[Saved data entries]
#####

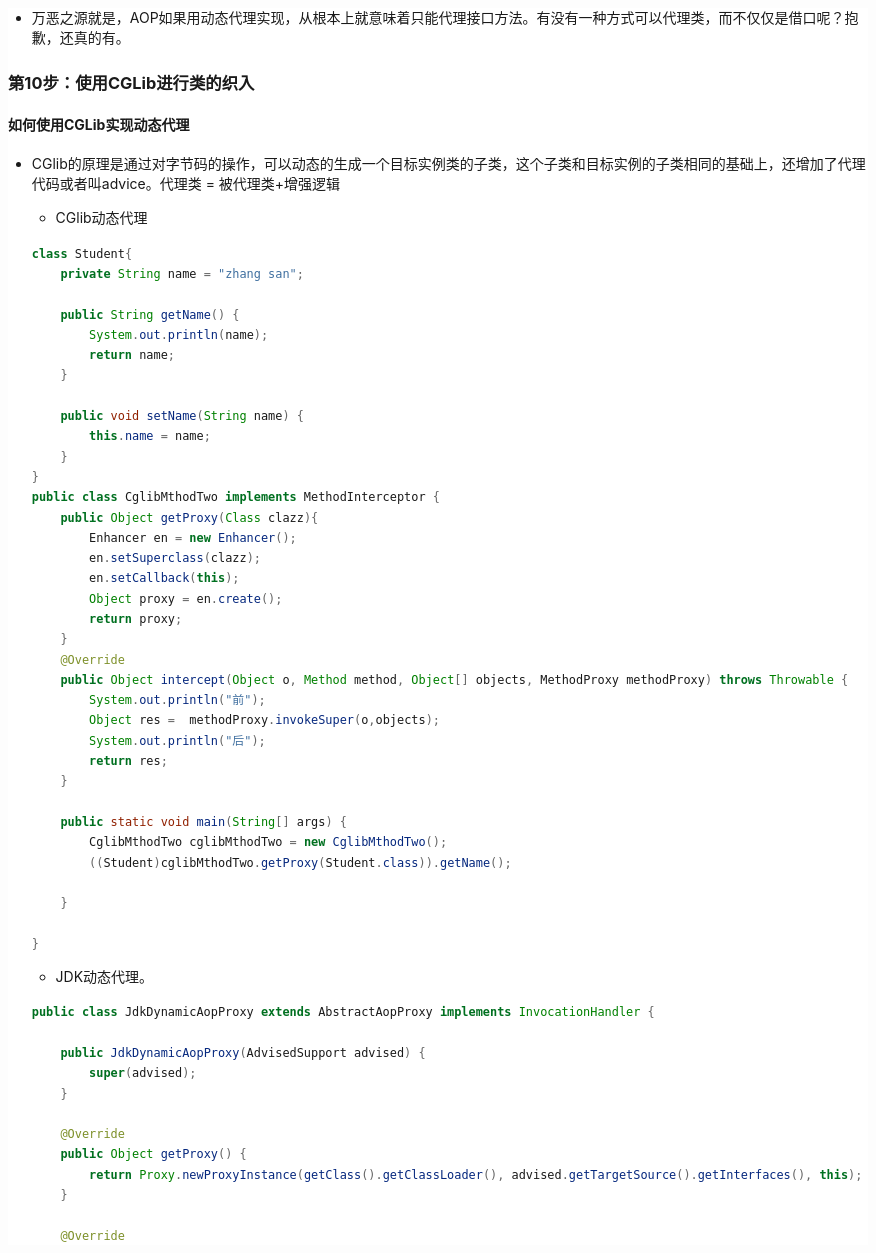 * 万恶之源就是，AOP如果用动态代理实现，从根本上就意味着只能代理接口方法。有没有一种方式可以代理类，而不仅仅是借口呢？抱歉，还真的有。

### 第10步：使用CGLib进行类的织入

#### 如何使用CGLib实现动态代理

* CGlib的原理是通过对字节码的操作，可以动态的生成一个目标实例类的子类，这个子类和目标实例的子类相同的基础上，还增加了代理代码或者叫advice。代理类 = 被代理类+增强逻辑

  + CGlib动态代理

  ```java
  class Student{
      private String name = "zhang san";
  
      public String getName() {
          System.out.println(name);
          return name;
      }
  
      public void setName(String name) {
          this.name = name;
      }
  }
  public class CglibMthodTwo implements MethodInterceptor {
      public Object getProxy(Class clazz){
          Enhancer en = new Enhancer();
          en.setSuperclass(clazz);
          en.setCallback(this);
          Object proxy = en.create();
          return proxy;
      }
      @Override
      public Object intercept(Object o, Method method, Object[] objects, MethodProxy methodProxy) throws Throwable {
          System.out.println("前");
          Object res =  methodProxy.invokeSuper(o,objects);
          System.out.println("后");
          return res;
      }
  
      public static void main(String[] args) {
          CglibMthodTwo cglibMthodTwo = new CglibMthodTwo();
          ((Student)cglibMthodTwo.getProxy(Student.class)).getName();
  
      }
  
  }
  ```

  + JDK动态代理。

  ```java
  public class JdkDynamicAopProxy extends AbstractAopProxy implements InvocationHandler {
  
      public JdkDynamicAopProxy(AdvisedSupport advised) {
          super(advised);
      }
  
      @Override
      public Object getProxy() {
          return Proxy.newProxyInstance(getClass().getClassLoader(), advised.getTargetSource().getInterfaces(), this);
      }
  
      @Override
  ```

#####

Directions » Tell how many lines of the data above include the string "Object", with no other text in the answer.

Output of the task » 5